- Task goal:
Copy the entries below in full, keeping them exactly as they are.

§ §

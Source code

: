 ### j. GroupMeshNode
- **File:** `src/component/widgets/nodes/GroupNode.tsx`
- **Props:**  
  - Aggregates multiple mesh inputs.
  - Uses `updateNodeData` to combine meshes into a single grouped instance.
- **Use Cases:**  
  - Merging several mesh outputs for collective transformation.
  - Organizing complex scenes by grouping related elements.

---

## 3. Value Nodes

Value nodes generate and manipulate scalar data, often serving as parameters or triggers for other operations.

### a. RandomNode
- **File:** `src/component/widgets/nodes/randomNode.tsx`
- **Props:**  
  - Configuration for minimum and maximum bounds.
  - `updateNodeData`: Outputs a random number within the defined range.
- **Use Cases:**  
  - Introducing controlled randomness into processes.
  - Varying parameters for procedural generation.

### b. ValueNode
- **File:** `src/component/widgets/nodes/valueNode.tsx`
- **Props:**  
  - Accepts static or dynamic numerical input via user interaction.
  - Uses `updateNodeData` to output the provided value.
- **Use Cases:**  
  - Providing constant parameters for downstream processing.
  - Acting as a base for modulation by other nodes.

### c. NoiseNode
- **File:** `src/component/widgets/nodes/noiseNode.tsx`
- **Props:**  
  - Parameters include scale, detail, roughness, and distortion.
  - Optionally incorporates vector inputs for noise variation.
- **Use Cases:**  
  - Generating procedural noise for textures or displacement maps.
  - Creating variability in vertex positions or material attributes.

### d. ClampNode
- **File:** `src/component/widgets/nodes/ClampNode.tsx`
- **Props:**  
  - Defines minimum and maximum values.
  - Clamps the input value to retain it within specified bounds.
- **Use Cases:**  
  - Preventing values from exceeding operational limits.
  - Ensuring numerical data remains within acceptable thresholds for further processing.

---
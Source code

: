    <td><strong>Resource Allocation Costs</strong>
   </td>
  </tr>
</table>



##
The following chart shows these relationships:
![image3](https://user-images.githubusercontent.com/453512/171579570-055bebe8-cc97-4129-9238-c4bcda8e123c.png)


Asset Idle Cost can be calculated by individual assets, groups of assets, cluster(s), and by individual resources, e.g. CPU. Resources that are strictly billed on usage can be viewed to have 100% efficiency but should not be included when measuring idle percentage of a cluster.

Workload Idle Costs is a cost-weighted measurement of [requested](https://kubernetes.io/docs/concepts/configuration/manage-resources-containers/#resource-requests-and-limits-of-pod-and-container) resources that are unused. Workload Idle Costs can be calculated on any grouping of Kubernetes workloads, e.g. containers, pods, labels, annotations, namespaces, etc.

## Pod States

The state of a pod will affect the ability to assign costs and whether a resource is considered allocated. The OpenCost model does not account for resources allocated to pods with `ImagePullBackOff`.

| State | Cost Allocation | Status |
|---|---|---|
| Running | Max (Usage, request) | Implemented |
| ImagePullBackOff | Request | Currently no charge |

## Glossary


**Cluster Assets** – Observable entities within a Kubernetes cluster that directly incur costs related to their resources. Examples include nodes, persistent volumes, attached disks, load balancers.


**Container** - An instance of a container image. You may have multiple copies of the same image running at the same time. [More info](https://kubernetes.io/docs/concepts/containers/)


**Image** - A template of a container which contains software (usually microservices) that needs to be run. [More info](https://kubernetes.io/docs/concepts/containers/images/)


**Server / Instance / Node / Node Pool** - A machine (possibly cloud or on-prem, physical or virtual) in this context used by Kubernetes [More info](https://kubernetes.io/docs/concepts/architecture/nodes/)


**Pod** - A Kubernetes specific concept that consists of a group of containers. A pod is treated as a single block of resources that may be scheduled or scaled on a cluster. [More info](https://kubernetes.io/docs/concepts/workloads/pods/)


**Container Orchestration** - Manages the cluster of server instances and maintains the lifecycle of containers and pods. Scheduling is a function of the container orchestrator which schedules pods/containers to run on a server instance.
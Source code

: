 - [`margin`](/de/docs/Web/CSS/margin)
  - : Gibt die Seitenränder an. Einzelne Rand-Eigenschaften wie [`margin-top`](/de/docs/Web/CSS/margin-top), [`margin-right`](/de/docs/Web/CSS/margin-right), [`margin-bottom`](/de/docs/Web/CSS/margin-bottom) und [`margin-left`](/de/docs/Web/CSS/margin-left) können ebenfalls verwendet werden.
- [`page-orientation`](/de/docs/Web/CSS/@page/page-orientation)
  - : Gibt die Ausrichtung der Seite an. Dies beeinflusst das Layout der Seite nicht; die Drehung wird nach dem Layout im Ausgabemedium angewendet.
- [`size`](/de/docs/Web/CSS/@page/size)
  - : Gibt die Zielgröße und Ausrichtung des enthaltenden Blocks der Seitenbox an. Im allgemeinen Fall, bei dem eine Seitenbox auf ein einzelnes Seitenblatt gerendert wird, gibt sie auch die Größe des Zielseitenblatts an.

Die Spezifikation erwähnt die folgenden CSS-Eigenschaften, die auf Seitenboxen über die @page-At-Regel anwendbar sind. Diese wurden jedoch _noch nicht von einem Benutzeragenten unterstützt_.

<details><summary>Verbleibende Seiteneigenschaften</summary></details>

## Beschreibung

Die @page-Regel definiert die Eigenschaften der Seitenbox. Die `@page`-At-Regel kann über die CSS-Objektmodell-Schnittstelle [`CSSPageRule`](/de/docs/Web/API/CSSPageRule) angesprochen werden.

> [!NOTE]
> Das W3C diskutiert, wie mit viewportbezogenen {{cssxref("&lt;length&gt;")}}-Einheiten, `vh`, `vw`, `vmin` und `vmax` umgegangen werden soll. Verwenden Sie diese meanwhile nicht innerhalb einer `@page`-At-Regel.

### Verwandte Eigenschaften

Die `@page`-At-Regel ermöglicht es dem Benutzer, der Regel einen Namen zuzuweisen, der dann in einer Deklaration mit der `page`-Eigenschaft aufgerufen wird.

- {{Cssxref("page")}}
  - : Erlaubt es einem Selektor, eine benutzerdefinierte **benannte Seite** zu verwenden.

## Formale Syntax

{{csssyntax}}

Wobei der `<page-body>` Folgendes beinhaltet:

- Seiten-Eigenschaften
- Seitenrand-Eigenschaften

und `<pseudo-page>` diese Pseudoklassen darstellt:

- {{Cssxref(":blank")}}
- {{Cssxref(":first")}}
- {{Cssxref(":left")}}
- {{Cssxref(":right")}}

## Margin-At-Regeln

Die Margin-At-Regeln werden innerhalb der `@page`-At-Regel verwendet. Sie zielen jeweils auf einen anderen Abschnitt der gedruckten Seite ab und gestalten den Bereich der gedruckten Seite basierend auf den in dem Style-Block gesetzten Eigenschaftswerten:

§ §

- Answer section:
Source code

: ### j. GroupMeshNode
- **File:** `src/component/widgets/nodes/GroupNode.tsx`
- **Props:**  
  - Aggregates multiple mesh inputs.
  - Uses `updateNodeData` to combine meshes into a single grouped instance.
- **Use Cases:**  
  - Merging several mesh outputs for collective transformation.
  - Organizing complex scenes by grouping related elements.

---

## 3. Value Nodes

Value nodes generate and manipulate scalar data, often serving as parameters or triggers for other operations.

### a. RandomNode
- **File:** `src/component/widgets/nodes/randomNode.tsx`
- **Props:**  
  - Configuration for minimum and maximum bounds.
  - `updateNodeData`: Outputs a random number within the defined range.
- **Use Cases:**  
  - Introducing controlled randomness into processes.
  - Varying parameters for procedural generation.

### b. ValueNode
- **File:** `src/component/widgets/nodes/valueNode.tsx`
- **Props:**  
  - Accepts static or dynamic numerical input via user interaction.
  - Uses `updateNodeData` to output the provided value.
- **Use Cases:**  
  - Providing constant parameters for downstream processing.
  - Acting as a base for modulation by other nodes.

### c. NoiseNode
- **File:** `src/component/widgets/nodes/noiseNode.tsx`
- **Props:**  
  - Parameters include scale, detail, roughness, and distortion.
  - Optionally incorporates vector inputs for noise variation.
- **Use Cases:**  
  - Generating procedural noise for textures or displacement maps.
  - Creating variability in vertex positions or material attributes.

### d. ClampNode
- **File:** `src/component/widgets/nodes/ClampNode.tsx`
- **Props:**  
  - Defines minimum and maximum values.
  - Clamps the input value to retain it within specified bounds.
- **Use Cases:**  
  - Preventing values from exceeding operational limits.
  - Ensuring numerical data remains within acceptable thresholds for further processing.

---
Source code

:    <td><strong>Resource Allocation Costs</strong>
   </td>
  </tr>
</table>



##
The following chart shows these relationships:
![image3](https://user-images.githubusercontent.com/453512/171579570-055bebe8-cc97-4129-9238-c4bcda8e123c.png)


Asset Idle Cost can be calculated by individual assets, groups of assets, cluster(s), and by individual resources, e.g. CPU. Resources that are strictly billed on usage can be viewed to have 100% efficiency but should not be included when measuring idle percentage of a cluster.

Workload Idle Costs is a cost-weighted measurement of [requested](https://kubernetes.io/docs/concepts/configuration/manage-resources-containers/#resource-requests-and-limits-of-pod-and-container) resources that are unused. Workload Idle Costs can be calculated on any grouping of Kubernetes workloads, e.g. containers, pods, labels, annotations, namespaces, etc.

## Pod States

The state of a pod will affect the ability to assign costs and whether a resource is considered allocated. The OpenCost model does not account for resources allocated to pods with `ImagePullBackOff`.

| State | Cost Allocation | Status |
|---|---|---|
| Running | Max (Usage, request) | Implemented |
| ImagePullBackOff | Request | Currently no charge |

## Glossary


**Cluster Assets** – Observable entities within a Kubernetes cluster that directly incur costs related to their resources. Examples include nodes, persistent volumes, attached disks, load balancers.


**Container** - An instance of a container image. You may have multiple copies of the same image running at the same time. [More info](https://kubernetes.io/docs/concepts/containers/)


**Image** - A template of a container which contains software (usually microservices) that needs to be run. [More info](https://kubernetes.io/docs/concepts/containers/images/)


**Server / Instance / Node / Node Pool** - A machine (possibly cloud or on-prem, physical or virtual) in this context used by Kubernetes [More info](https://kubernetes.io/docs/concepts/architecture/nodes/)


**Pod** - A Kubernetes specific concept that consists of a group of containers. A pod is treated as a single block of resources that may be scheduled or scaled on a cluster. [More info](https://kubernetes.io/docs/concepts/workloads/pods/)


**Container Orchestration** - Manages the cluster of server instances and maintains the lifecycle of containers and pods. Scheduling is a function of the container orchestrator which schedules pods/containers to run on a server instance.
Source code

: - [`margin`](/de/docs/Web/CSS/margin)
  - : Gibt die Seitenränder an. Einzelne Rand-Eigenschaften wie [`margin-top`](/de/docs/Web/CSS/margin-top), [`margin-right`](/de/docs/Web/CSS/margin-right), [`margin-bottom`](/de/docs/Web/CSS/margin-bottom) und [`margin-left`](/de/docs/Web/CSS/margin-left) können ebenfalls verwendet werden.
- [`page-orientation`](/de/docs/Web/CSS/@page/page-orientation)
  - : Gibt die Ausrichtung der Seite an. Dies beeinflusst das Layout der Seite nicht; die Drehung wird nach dem Layout im Ausgabemedium angewendet.
- [`size`](/de/docs/Web/CSS/@page/size)
  - : Gibt die Zielgröße und Ausrichtung des enthaltenden Blocks der Seitenbox an. Im allgemeinen Fall, bei dem eine Seitenbox auf ein einzelnes Seitenblatt gerendert wird, gibt sie auch die Größe des Zielseitenblatts an.

Die Spezifikation erwähnt die folgenden CSS-Eigenschaften, die auf Seitenboxen über die @page-At-Regel anwendbar sind. Diese wurden jedoch _noch nicht von einem Benutzeragenten unterstützt_.

<details><summary>Verbleibende Seiteneigenschaften</summary></details>

## Beschreibung

Die @page-Regel definiert die Eigenschaften der Seitenbox. Die `@page`-At-Regel kann über die CSS-Objektmodell-Schnittstelle [`CSSPageRule`](/de/docs/Web/API/CSSPageRule) angesprochen werden.

> [!NOTE]
> Das W3C diskutiert, wie mit viewportbezogenen {{cssxref("&lt;length&gt;")}}-Einheiten, `vh`, `vw`, `vmin` und `vmax` umgegangen werden soll. Verwenden Sie diese meanwhile nicht innerhalb einer `@page`-At-Regel.

### Verwandte Eigenschaften

Die `@page`-At-Regel ermöglicht es dem Benutzer, der Regel einen Namen zuzuweisen, der dann in einer Deklaration mit der `page`-Eigenschaft aufgerufen wird.

- {{Cssxref("page")}}
  - : Erlaubt es einem Selektor, eine benutzerdefinierte **benannte Seite** zu verwenden.

## Formale Syntax

{{csssyntax}}

Wobei der `<page-body>` Folgendes beinhaltet:

- Seiten-Eigenschaften
- Seitenrand-Eigenschaften

und `<pseudo-page>` diese Pseudoklassen darstellt:

- {{Cssxref(":blank")}}
- {{Cssxref(":first")}}
- {{Cssxref(":left")}}
- {{Cssxref(":right")}}

## Margin-At-Regeln

Die Margin-At-Regeln werden innerhalb der `@page`-At-Regel verwendet. Sie zielen jeweils auf einen anderen Abschnitt der gedruckten Seite ab und gestalten den Bereich der gedruckten Seite basierend auf den in dem Style-Block gesetzten Eigenschaftswerten:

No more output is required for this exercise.